Tag Archives: mac


Introducing Assurance

Over the last few months, I’ve been working on a project and, today, I’m releasing the result of that project as Open Source Software. Assurance by Digital Generalists is an application that enables comprehensive file and folder comparison with tools to merge data on multiple operating systems.

Where to Find It

The project is hosted on GitHub at https://github.com/shelterbelt/assurance.

Inspiration for the Application

Over many years, I’ve collected a substantial library of electronic files ranging from simple text documents, spreadsheets from the very early ’90s, games, MP3s, videos, email archives, source code, etc… Because I had so much stuff, I had backups…plural. And backups of backups. And some stuff was on thumb drives because I needed it to be portable at some point. And some stuff eventually moved to newer machines, but I never deleted the copy on the older machine.


In short, I came to a point where I wanted to be able to compare the many copies of my digital archive, eliminate the redundant stuff, know where the latest version of everything was, and move things into a ‘repository-of-record’.

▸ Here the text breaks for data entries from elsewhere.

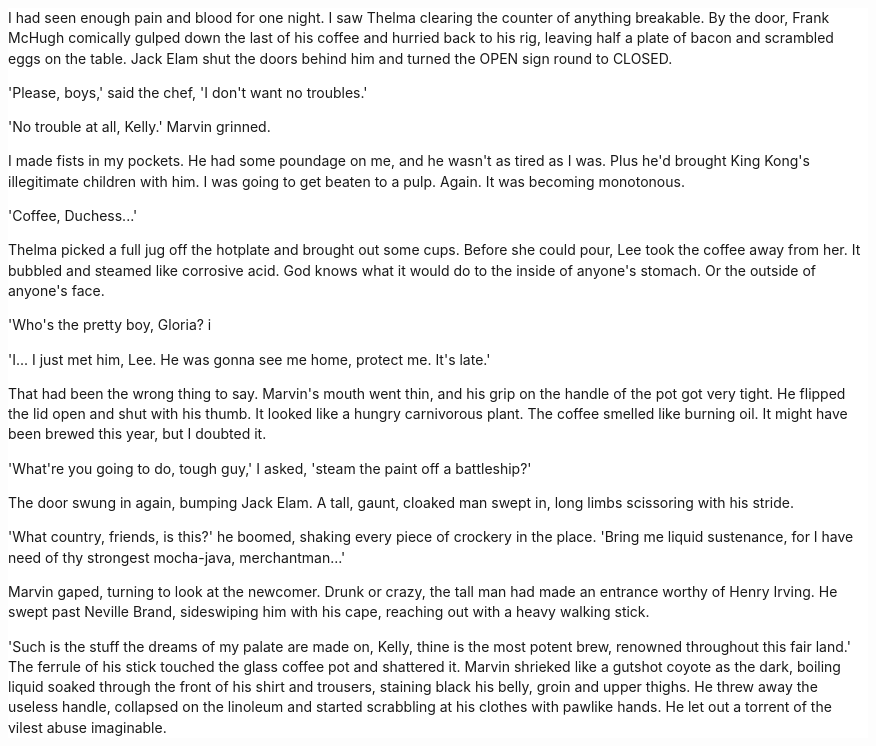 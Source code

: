 I had seen enough pain and blood for one night.
I saw Thelma clearing the counter of anything breakable.
By the door, Frank McHugh comically gulped down the last of his coffee and hurried back to his rig, leaving half a plate of bacon and scrambled eggs on the table.
Jack Elam shut the doors behind him and turned the OPEN sign round to CLOSED.

'Please, boys,' said the chef, 'I don't want no troubles.'

'No trouble at all, Kelly.'
Marvin grinned.

I made fists in my pockets.
He had some poundage on me, and he wasn't as tired as I was.
Plus he'd brought King Kong's illegitimate children with him.
I was going to get beaten to a pulp.
Again.
It was becoming monotonous.

'Coffee, Duchess...'

Thelma picked a full jug off the hotplate and brought out some cups.
Before she could pour, Lee took the coffee away from her.
It bubbled and steamed like corrosive acid.
God knows what it would do to the inside of anyone's stomach.
Or the outside of anyone's face.

'Who's the pretty boy, Gloria? i

'I...
I just met him, Lee.
He was gonna see me home, protect me.
It's late.'

That had been the wrong thing to say.
Marvin's mouth went thin, and his grip on the handle of the pot got very tight.
He flipped the lid open and shut with his thumb.
It looked like a hungry carnivorous plant.
The coffee smelled like burning oil.
It might have been brewed this year, but I doubted it.

'What're you going to do, tough guy,' I asked, 'steam the paint off a battleship?'

The door swung in again, bumping Jack Elam.
A tall, gaunt, cloaked man swept in, long limbs scissoring with his stride.

'What country, friends, is this?' he boomed, shaking every piece of crockery in the place.
'Bring me liquid sustenance, for I have need of thy strongest mocha-java, merchantman...'

Marvin gaped, turning to look at the newcomer.
Drunk or crazy, the tall man had made an entrance worthy of Henry Irving.
He swept past Neville Brand, sideswiping him with his cape, reaching out with a heavy walking stick.

'Such is the stuff the dreams of my palate are made on, Kelly, thine is the most potent brew, renowned throughout this fair land.'
The ferrule of his stick touched the glass coffee pot and shattered it.
Marvin shrieked like a gutshot coyote as the dark, boiling liquid soaked through the front of his shirt and trousers, staining black his belly, groin and upper thighs.
He threw away the useless handle, collapsed on the linoleum and started scrabbling at his clothes with pawlike hands.
He let out a torrent of the vilest abuse imaginable.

I easily could have purchased a tool to accomplish that task. There are highly-rated options available. Or I probably could have written a shell script that would have done the job from the command line.

However, I felt the problem presented a good opportunity to try out several software development frameworks and techniques I’ve been interested in learning more about. So I wrote Assurance instead.

What Is Assurance

Assurance is a cross-platform, client-only application written in Java that leverages both Spring and Hibernate with a Swing-based UI.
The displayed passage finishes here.